### [EXERCISE BRIEF]
Type out the lines below exactly, from the first through the line holding "Ce fichier est", and include no pictures.

### [DATA TO USE]

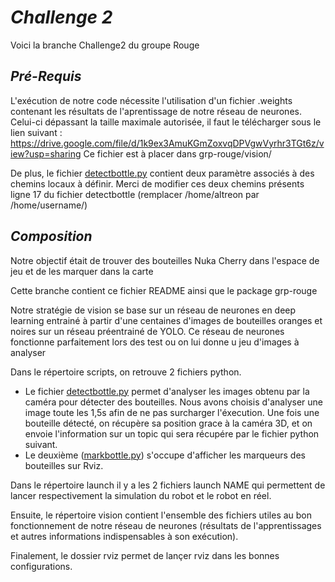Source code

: # _Challenge 2_

Voici la branche Challenge2 du groupe Rouge

## _Pré-Requis_

L'exécution de notre code nécessite l'utilisation d'un fichier .weights contenant les résultats de l'aprentissage de notre réseau de neurones. 
Celui-ci dépassant la taille maximale autorisée, il faut le télécharger sous le lien suivant : https://drive.google.com/file/d/1k9ex3AmuKGmZoxvqDPVgwVyrhr3TGt6z/view?usp=sharing
Ce fichier est à placer dans grp-rouge/vision/

De plus,  le fichier [detectbottle.py](https://github.com/hugovanhille/LARM-Groupe_Rouge/blob/challenge2/grp-rouge/scripts/detectbottle.py) contient deux paramètre associés à des chemins locaux à définir. Merci de modifier ces deux chemins présents ligne 17 du fichier detectbottle (remplacer /home/altreon par /home/username/)

## _Composition_

Notre objectif était de trouver des bouteilles Nuka Cherry dans l'espace de jeu et de les marquer dans la carte

Cette branche contient ce fichier README ainsi que le package grp-rouge

Notre stratégie de vision se base sur un réseau de neurones en deep learning entrainé à partir d'une centaines d'images de bouteilles oranges et noires sur un réseau préentrainé de YOLO. 
Ce réseau de neurones fonctionne parfaitement lors des test ou on lui donne u jeu d'images à analyser

Dans le répertoire scripts, on retrouve  2 fichiers python.
- Le fichier [detectbottle.py](https://github.com/hugovanhille/LARM-Groupe_Rouge/blob/challenge2/grp-rouge/scripts/detectbottle.py) permet d'analyser les images obtenu par la caméra pour détecter des bouteilles. Nous avons choisis d'analyser une image toute les 1,5s afin de ne pas surcharger l'éxecution.
 Une fois une bouteille détecté, on récupère sa position grace à la caméra 3D, et on envoie l'information sur un topic qui sera récupére par le fichier python suivant.
- Le deuxième ([markbottle.py](https://github.com/hugovanhille/LARM-Groupe_Rouge/blob/challenge2/grp-rouge/scripts/markbottle.py)) s'occupe d'afficher les marqueurs des bouteilles sur Rviz.

Dans le répertoire launch il y a les 2 fichiers launch NAME qui permettent de lancer respectivement la simulation du robot et le robot en réel.

Ensuite, le répertoire vision contient l'ensemble des fichiers utiles au bon fonctionnement de notre réseau de neurones (résultats de l'apprentissages et autres informations indispensables à son exécution).

Finalement, le dossier rviz  permet de lançer rviz dans les bonnes configurations.
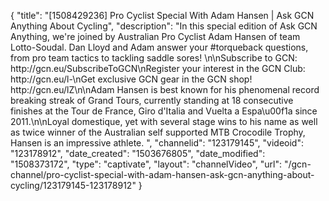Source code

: {
    "title": "[1508429236] Pro Cyclist Special With Adam Hansen | Ask GCN Anything About Cycling",
    "description": "In this special edition of Ask GCN Anything, we're joined by Australian Pro Cyclist Adam Hansen of team Lotto-Soudal. Dan Lloyd and Adam answer your #torqueback questions, from pro team tactics to tackling saddle sores! \n\nSubscribe to GCN: http:\/\/gcn.eu\/SubscribeToGCN\nRegister your interest in the GCN Club: http:\/\/gcn.eu\/l-\nGet exclusive GCN gear in the GCN shop! http:\/\/gcn.eu\/lZ\n\nAdam Hansen is best known for his phenomenal record breaking streak of Grand Tours, currently standing at 18 consecutive finishes at the Tour de France, Giro d'Italia and Vuelta a Espa\u00f1a since 2011.\n\nLoyal domestique, yet with several stage wins to his name as well as twice winner of the Australian self supported MTB Crocodile Trophy, Hansen is an impressive athlete. ",
    "channelid": "123179145",
    "videoid": "123178912",
    "date_created": "1503676805",
    "date_modified": "1508373172",
    "type": "captivate",
    "layout": "channelVideo",
    "url": "\/gcn-channel\/pro-cyclist-special-with-adam-hansen-ask-gcn-anything-about-cycling\/123179145-123178912"
}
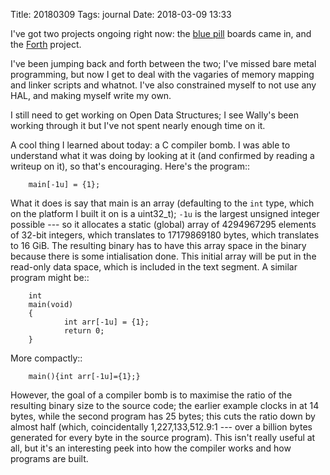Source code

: Title: 20180309
Tags: journal
Date: 2018-03-09 13:33

I've got two projects ongoing right now: the 
[blue pill](https://dl.kyleisom.net/tag/bluepill.html) boards came in,
and the [Forth](https://dl.kyleisom.net/tag/wyaf.html) project.

I've been jumping back and forth between the two; I've missed bare metal
programming, but now I get to deal with the vagaries of memory mapping and
linker scripts and whatnot. I've also constrained myself to not use any HAL,
and making myself write my own.

I still need to get working on Open Data Structures; I see Wally's been working
through it but I've not spent nearly enough time on it.

A cool thing I learned about today: a C compiler bomb. I was able to understand
what it was doing by looking at it (and confirmed by reading a writeup on it),
so that's encouraging. Here's the program::

        main[-1u] = {1};

What it does is say that main is an array (defaulting to the `int` type, which
on the platform I built it on is a uint32_t); ``-1u`` is the largest unsigned
integer possible --- so it allocates a static (global) array of 4294967295
elements of 32-bit integers, which translates to 17179869180 bytes, which
translates to 16 GiB. The resulting binary has to have this array space in the
binary because there is some intialisation done. This initial array will be put
in the read-only data space, which is included in the text segment. A similar
program might be::

        int
        main(void)
        {
                int	arr[-1u] = {1};
                return 0;
        }

More compactly::

        main(){int arr[-1u]={1};}

However, the goal of a compiler bomb is to maximise the ratio of the resulting
binary size to the source code; the earlier example clocks in at 14 bytes,
while the second program has 25 bytes; this cuts the ratio down by almost half
(which, coincidentally 1,227,133,512.9:1 --- over a billion bytes generated for
every byte in the source program). This isn't really useful at all, but it's
an interesting peek into how the compiler works and how programs are built.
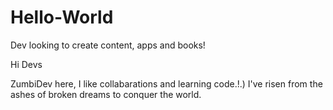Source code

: # Hello-World
Dev looking to create content, apps and books!

Hi Devs

ZumbiDev here, I like collabarations and learning code.!.)
I've risen from the ashes of broken dreams to conquer the world.
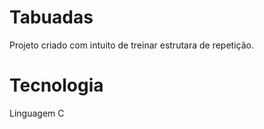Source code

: # Tabuadas

Projeto criado com intuito de treinar estrutara de repetição.
# Tecnologia

Linguagem C
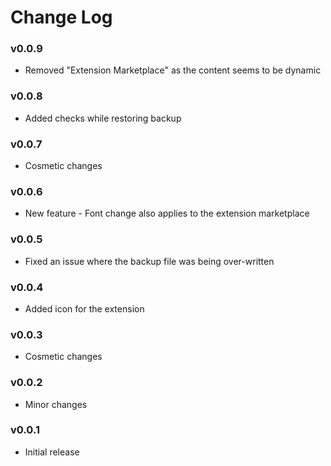 # Change Log

### v0.0.9
- Removed "Extension Marketplace" as the content seems to be dynamic

### v0.0.8
- Added checks while restoring backup

### v0.0.7
- Cosmetic changes

### v0.0.6
- New feature - Font change also applies to the extension marketplace

### v0.0.5
- Fixed an issue where the backup file was being over-written

### v0.0.4
- Added icon for the extension

### v0.0.3
- Cosmetic changes

### v0.0.2
- Minor changes

### v0.0.1
- Initial release

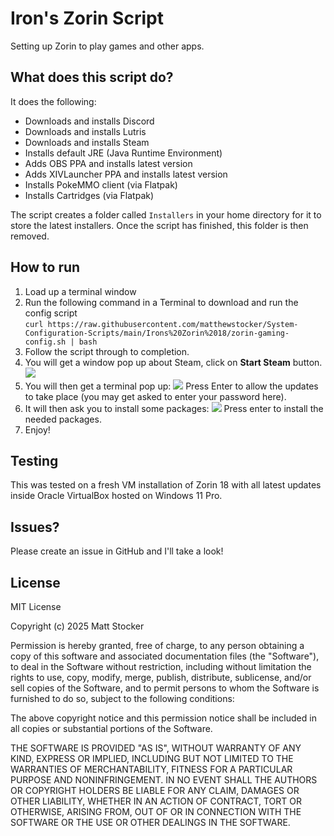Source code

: # Iron's Zorin Script

Setting up Zorin to play games and other apps.

## What does this script do?

It does the following:

- Downloads and installs Discord
- Downloads and installs Lutris
- Downloads and installs Steam
- Installs default JRE (Java Runtime Environment)
- Adds OBS PPA and installs latest version
- Adds XIVLauncher PPA and installs latest version
- Installs PokeMMO client (via Flatpak)
- Installs Cartridges (via Flatpak)

The script creates a folder called `Installers` in your home directory for it to store the latest installers.  Once the script has finished, this folder is then removed.

## How to run

1. Load up a terminal window
2. Run the following command in a Terminal to download and run the config script\
   `curl https://raw.githubusercontent.com/matthewstocker/System-Configuration-Scripts/main/Irons%20Zorin%2018/zorin-gaming-config.sh | bash`
3. Follow the script through to completion.
4. You will get a window pop up about Steam, click on **Start Steam** button.
   ![](D:\Projects\System-Configuration-Scripts\Irons%20Zorin%2018\img\steam1.png)
5. You will then get a terminal pop up:
   ![](D:\Projects\System-Configuration-Scripts\Irons%20Zorin%2018\img\steam2.png)
   Press Enter to allow the updates to take place (you may get asked to enter your password here).
6. It will then ask you to install some packages:
   ![](D:\Projects\System-Configuration-Scripts\Irons%20Zorin%2018\img\steam3.png)
   Press enter to install the needed packages.
7. Enjoy!

## Testing

This was tested on a fresh VM installation of Zorin 18 with all latest updates inside Oracle VirtualBox hosted on Windows 11 Pro.

## Issues?

Please create an issue in GitHub and I'll take a look!

## License

MIT License

Copyright (c) 2025 Matt Stocker

Permission is hereby granted, free of charge, to any person obtaining a copy
of this software and associated documentation files (the "Software"), to deal
in the Software without restriction, including without limitation the rights
to use, copy, modify, merge, publish, distribute, sublicense, and/or sell
copies of the Software, and to permit persons to whom the Software is
furnished to do so, subject to the following conditions:

The above copyright notice and this permission notice shall be included in all
copies or substantial portions of the Software.

THE SOFTWARE IS PROVIDED "AS IS", WITHOUT WARRANTY OF ANY KIND, EXPRESS OR
IMPLIED, INCLUDING BUT NOT LIMITED TO THE WARRANTIES OF MERCHANTABILITY,
FITNESS FOR A PARTICULAR PURPOSE AND NONINFRINGEMENT. IN NO EVENT SHALL THE
AUTHORS OR COPYRIGHT HOLDERS BE LIABLE FOR ANY CLAIM, DAMAGES OR OTHER
LIABILITY, WHETHER IN AN ACTION OF CONTRACT, TORT OR OTHERWISE, ARISING FROM,
OUT OF OR IN CONNECTION WITH THE SOFTWARE OR THE USE OR OTHER DEALINGS IN THE
SOFTWARE.

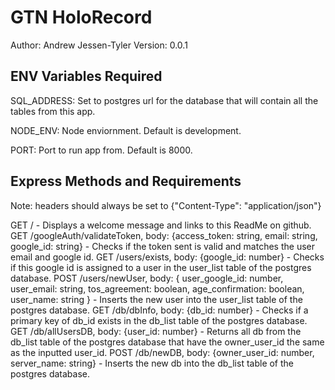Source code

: # GTN HoloRecord

Author: Andrew Jessen-Tyler
Version: 0.0.1

## ENV Variables Required

SQL_ADDRESS: Set to postgres url for the database that will contain all the tables from this app.

NODE_ENV: Node enviornment. Default is development.

PORT: Port to run app from. Default is 8000.


## Express Methods and Requirements

Note: headers should always be set to {"Content-Type": "application/json"}

GET / - Displays a welcome message and links to this ReadMe on github.
GET /googleAuth/validateToken, body: {access_token: string, email: string, google_id: string} - Checks if the token sent is valid and matches the user email and google id.
GET /users/exists, body: {google_id: number} - Checks if this google id is assigned to a user in the user_list table of the postgres database.
POST /users/newUser, body: { user_google_id: number, user_email: string, tos_agreement: boolean, age_confirmation: boolean, user_name: string } - Inserts the new user into the user_list table of the postgres database.
GET /db/dbInfo, body: {db_id: number} - Checks if a primary key of db_id exists in the db_list table of the postgres database.
GET /db/allUsersDB, body: {user_id: number} - Returns all db from the db_list table of the postgres database that have the owner_user_id the same as the inputted user_id.
POST /db/newDB, body: {owner_user_id: number, server_name: string} - Inserts the new db into the db_list table of the postgres database.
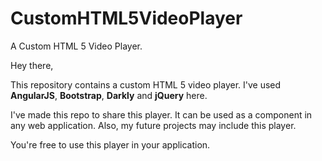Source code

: # CustomHTML5VideoPlayer
A Custom HTML 5 Video Player.

Hey there,

  This repository contains a custom HTML 5 video player. I've used **AngularJS**, **Bootstrap**, **Darkly** and **jQuery** here.
  
  I've made this repo to share this player. It can be used as a component in any web application. Also, my future projects may include this player.
  
  You're free to use this player in your application.
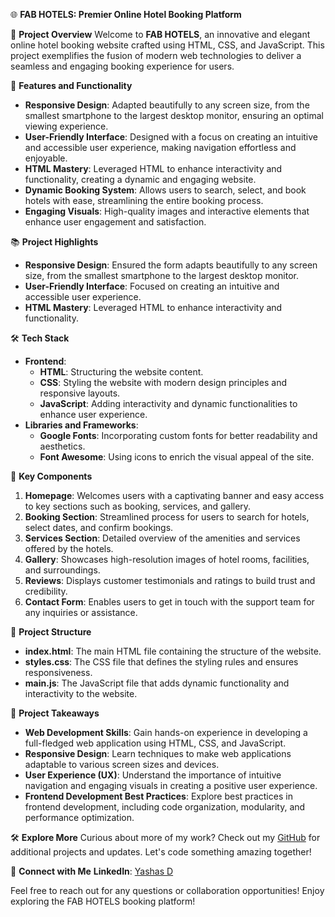 🌐 **FAB HOTELS: Premier Online Hotel Booking Platform**

🎯 **Project Overview**
Welcome to **FAB HOTELS**, an innovative and elegant online hotel booking website crafted using HTML, CSS, and JavaScript. This project exemplifies the fusion of modern web technologies to deliver a seamless and engaging booking experience for users.

📄 **Features and Functionality**
- **Responsive Design**: Adapted beautifully to any screen size, from the smallest smartphone to the largest desktop monitor, ensuring an optimal viewing experience.
- **User-Friendly Interface**: Designed with a focus on creating an intuitive and accessible user experience, making navigation effortless and enjoyable.
- **HTML Mastery**: Leveraged HTML to enhance interactivity and functionality, creating a dynamic and engaging website.
- **Dynamic Booking System**: Allows users to search, select, and book hotels with ease, streamlining the entire booking process.
- **Engaging Visuals**: High-quality images and interactive elements that enhance user engagement and satisfaction.

📚 **Project Highlights**
- **Responsive Design**: Ensured the form adapts beautifully to any screen size, from the smallest smartphone to the largest desktop monitor.
- **User-Friendly Interface**: Focused on creating an intuitive and accessible user experience.
- **HTML Mastery**: Leveraged HTML to enhance interactivity and functionality.

🛠️ **Tech Stack**
- **Frontend**:
  - **HTML**: Structuring the website content.
  - **CSS**: Styling the website with modern design principles and responsive layouts.
  - **JavaScript**: Adding interactivity and dynamic functionalities to enhance user experience.
- **Libraries and Frameworks**:
  - **Google Fonts**: Incorporating custom fonts for better readability and aesthetics.
  - **Font Awesome**: Using icons to enrich the visual appeal of the site.

🚀 **Key Components**
1. **Homepage**: Welcomes users with a captivating banner and easy access to key sections such as booking, services, and gallery.
2. **Booking Section**: Streamlined process for users to search for hotels, select dates, and confirm bookings.
3. **Services Section**: Detailed overview of the amenities and services offered by the hotels.
4. **Gallery**: Showcases high-resolution images of hotel rooms, facilities, and surroundings.
5. **Reviews**: Displays customer testimonials and ratings to build trust and credibility.
6. **Contact Form**: Enables users to get in touch with the support team for any inquiries or assistance.

📂 **Project Structure**
- **index.html**: The main HTML file containing the structure of the website.
- **styles.css**: The CSS file that defines the styling rules and ensures responsiveness.
- **main.js**: The JavaScript file that adds dynamic functionality and interactivity to the website.

📝 **Project Takeaways**
- **Web Development Skills**: Gain hands-on experience in developing a full-fledged web application using HTML, CSS, and JavaScript.
- **Responsive Design**: Learn techniques to make web applications adaptable to various screen sizes and devices.
- **User Experience (UX)**: Understand the importance of intuitive navigation and engaging visuals in creating a positive user experience.
- **Frontend Development Best Practices**: Explore best practices in frontend development, including code organization, modularity, and performance optimization.

🛠️ **Explore More**
Curious about more of my work? Check out my [GitHub](https://github.com/Yashas14) for additional projects and updates. Let's code something amazing together!

📢 **Connect with Me**
 **LinkedIn**: [Yashas D](https://www.linkedin.com/in/yashasd2004/)
 
Feel free to reach out for any questions or collaboration opportunities! Enjoy exploring the FAB HOTELS booking platform!
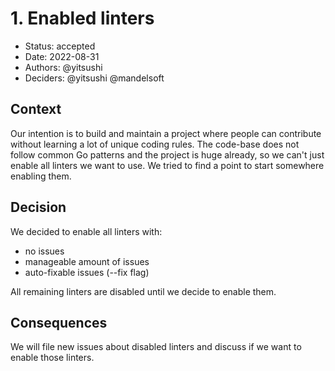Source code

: # 1. Enabled linters

* Status: accepted
* Date: 2022-08-31
* Authors: @yitsushi
* Deciders: @yitsushi @mandelsoft

## Context

Our intention is to build and maintain a project where people can contribute
without learning a lot of unique coding rules. The code-base does not follow
common Go patterns and the project is huge already, so we can't just enable all
linters we want to use. We tried to find a point to start somewhere enabling
them.

## Decision

We decided to enable all linters with:

* no issues
* manageable amount of issues
* auto-fixable issues (--fix flag)

All remaining linters are disabled until we decide to enable them.

## Consequences

We will file new issues about disabled linters and discuss if we want to enable
those linters.
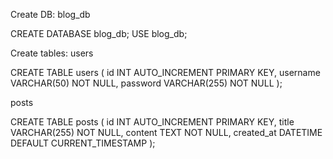 Create DB: blog_db

CREATE DATABASE blog_db;
USE blog_db;

Create tables:
users

CREATE TABLE users (
  id INT AUTO_INCREMENT PRIMARY KEY,
  username VARCHAR(50) NOT NULL,
  password VARCHAR(255) NOT NULL
);

posts

CREATE TABLE posts (
  id INT AUTO_INCREMENT PRIMARY KEY,
  title VARCHAR(255) NOT NULL,
  content TEXT NOT NULL,
  created_at DATETIME DEFAULT CURRENT_TIMESTAMP
);
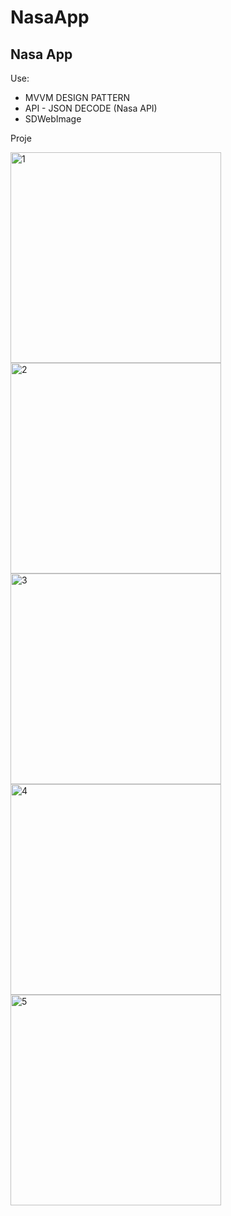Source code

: # NasaApp
 
## Nasa App
Use:
- MVVM DESIGN PATTERN
- API - JSON DECODE (Nasa API)
- SDWebImage

Proje 

<img width="337" alt="1" src="https://user-images.githubusercontent.com/65239293/216588320-32a18b1e-c7f7-4e86-accc-50ab785a6c5e.png">

<img width="337" alt="2" src="https://user-images.githubusercontent.com/65239293/216588333-2dd681c3-6107-4da7-a4f7-2f8e68da2e25.png">

<img width="337" alt="3" src="https://user-images.githubusercontent.com/65239293/216588342-e7f5186f-9f71-417d-81a6-3e36db1cc353.png">

<img width="337" alt="4" src="https://user-images.githubusercontent.com/65239293/216588352-015cb035-9eeb-4c56-ba4c-691a3930d8e9.png">

<img width="337" alt="5" src="https://user-images.githubusercontent.com/65239293/216588364-1a823746-12a3-4702-b7c5-6fa07a44770c.png">
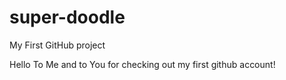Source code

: # super-doodle
My First GitHub project

Hello To Me and to You 
for checking out my first github account!
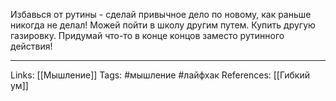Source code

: Избавься от рутины - сделай привычное дело по новому, как раньше никогда не делал! 
Можей пойти в школу другим путем. Купить другую газировку. Придумай что-то в конце концов заместо рутинного действия!
___
Links: [[Мышление]]
Tags: #мышление #лайфхак 
References: [[Гибкий ум]]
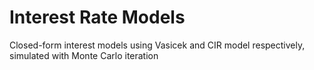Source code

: # Interest Rate Models

Closed-form interest models using Vasicek and CIR model respectively, simulated with Monte Carlo iteration
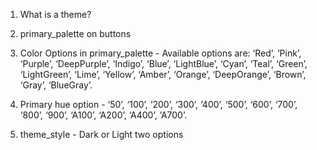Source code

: 1) What is a theme?
2) primary_palette on buttons

3) Color Options in primary_palette - Available options are: ‘Red’, ‘Pink’, ‘Purple’, ‘DeepPurple’, ‘Indigo’, ‘Blue’, ‘LightBlue’, ‘Cyan’, ‘Teal’, ‘Green’, ‘LightGreen’, ‘Lime’, ‘Yellow’, ‘Amber’, ‘Orange’, ‘DeepOrange’, ‘Brown’, ‘Gray’, ‘BlueGray’.

4) Primary hue option - ‘50’, ‘100’, ‘200’, ‘300’, ‘400’, ‘500’, ‘600’, ‘700’, ‘800’, ‘900’, ‘A100’, ‘A200’, ‘A400’, ‘A700’.

4) theme_style - Dark or Light two options
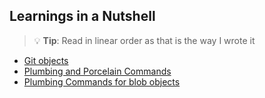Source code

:## Learnings in a Nutshell

> 💡 **Tip**: Read in linear order as that is the way I wrote it<br>

- [Git objects](./docs/GitObjects.md)
- [Plumbing and Porcelain Commands](./docs/PlumbingAndPorcelain.md)
- [Plumbing Commands for blob objects](./docs/PlumbingForBlob.md)
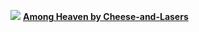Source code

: ![](https://images-wixmp-ed30a86b8c4ca887773594c2.wixmp.com/f/51b778f3-d50f-4e38-bd9d-b6a5b6828c11/dh0wqiq-129deb2a-f1ed-492c-a015-b223a0114cdd.jpg/v1/fill/w_1095,h_730,q_70,strp/among_heaven_by_cheese_and_lasers_dh0wqiq-pre.jpg?token=eyJ0eXAiOiJKV1QiLCJhbGciOiJIUzI1NiJ9.eyJzdWIiOiJ1cm46YXBwOjdlMGQxODg5ODIyNjQzNzNhNWYwZDQxNWVhMGQyNmUwIiwiaXNzIjoidXJuOmFwcDo3ZTBkMTg4OTgyMjY0MzczYTVmMGQ0MTVlYTBkMjZlMCIsIm9iaiI6W1t7ImhlaWdodCI6Ijw9MTI4MCIsInBhdGgiOiJcL2ZcLzUxYjc3OGYzLWQ1MGYtNGUzOC1iZDlkLWI2YTViNjgyOGMxMVwvZGgwd3FpcS0xMjlkZWIyYS1mMWVkLTQ5MmMtYTAxNS1iMjIzYTAxMTRjZGQuanBnIiwid2lkdGgiOiI8PTE5MjAifV1dLCJhdWQiOlsidXJuOnNlcnZpY2U6aW1hZ2Uub3BlcmF0aW9ucyJdfQ.JLFI5JO16GoDj8TxIROO8Gx0qNRHzQdwrwOG8JcxYYs)
**[Among Heaven by Cheese-and-Lasers](https://www.deviantart.com/cheese-and-lasers/art/Among-Heaven-1029452354)**

<!-- Remember, GitHub is nice but not open source. And owned by Microsoft. -->
<!---->
<!-- I’m also on -->
<!---->
<!-- - GitLab: <https://gitlab.com/tippfehlr> -->
<!-- - Codeberg: <https://codeberg.org/tippfehlr> -->
<!---->
<!-- *(my main account is still this one though)* -->

<!-- ### Welcome, stranger 👋 -->
<!---->
<!-- [![](https://github-readme-stats.vercel.app/api?username=tippfehlr&count_private=false&hide_border=true&show_owner=true&show_icons=true&theme=dark#gh-dark-mode-only)](https://github.com/anuraghazra/github-readme-stats#gh-dark-mode-only) -->
<!-- [![](https://github-readme-stats.vercel.app/api?username=tippfehlr&count_private=false&hide_border=true&show_owner=true&show_icons=true&theme=default#gh-light-mode-only)](https://github.com/anuraghazra/github-readme-stats#gh-light-mode-only) -->
<!---->
<!-- [![](https://github-readme-stats.vercel.app/api/top-langs/?username=tippfehlr&layout=compact&hide_border=true&count_private=false&langs_count=6&card_width=445&theme=dark#gh-dark-mode-only)](https://github.com/anuraghazra/github-readme-stats#gh-dark-mode-only) -->
<!-- [![](https://github-readme-stats.vercel.app/api/top-langs/?username=tippfehlr&layout=compact&hide_border=true&count_private=false&langs_count=6&card_width=445&theme=default#gh-light-mode-only)](https://github.com/anuraghazra/github-readme-stats#gh-light-mode-only) -->
<!---->
<!-- [![](https://github-readme-stats.vercel.app/api/wakatime?username=tippfehlr&hide_border=true&api_domain=wakapi.tippfehlr.dev&custom_title=Wakapi%20Week%20Stats&card_width=445&layout=compact&langs_count=6&theme=dark#gh-light-mode-only)](https://tippfehlr.eu#gh-dark-mode-only) -->
<!-- [![](https://github-readme-stats.vercel.app/api/wakatime?username=tippfehlr&hide_border=true&api_domain=wakapi.tippfehlr.dev&custom_title=Wakapi%20Week%20Stats&card_width=445&layout=compact&langs_count=6&theme=default#gh-light-mode-only)](https://tippfehlr.eu#gh-light-mode-only) -->
<!---->
<!-- [![](https://github-readme-streak-stats.herokuapp.com?user=tippfehlr&hide_border=true&date_format=Y-m-d&streak_mode=weekly&theme=dark#gh-dark-mode-only)](https://github.com/anuraghazra/github-readme-stats#gh-dark-mode-only) -->
<!-- [![](https://github-readme-streak-stats.herokuapp.com?user=tippfehlr&hide_border=true&date_format=Y-m-d&streak_mode=weekly&theme=default#gh-light-mode-only)](https://github.com/anuraghazra/github-readme-stats#gh-light-mode-only) -->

### [RESPONSE]
Source code

: # _Challenge 2_

Voici la branche Challenge2 du groupe Rouge

## _Pré-Requis_

L'exécution de notre code nécessite l'utilisation d'un fichier .weights contenant les résultats de l'aprentissage de notre réseau de neurones. 
Celui-ci dépassant la taille maximale autorisée, il faut le télécharger sous le lien suivant : https://drive.google.com/file/d/1k9ex3AmuKGmZoxvqDPVgwVyrhr3TGt6z/view?usp=sharing
Ce fichier est à placer dans grp-rouge/vision/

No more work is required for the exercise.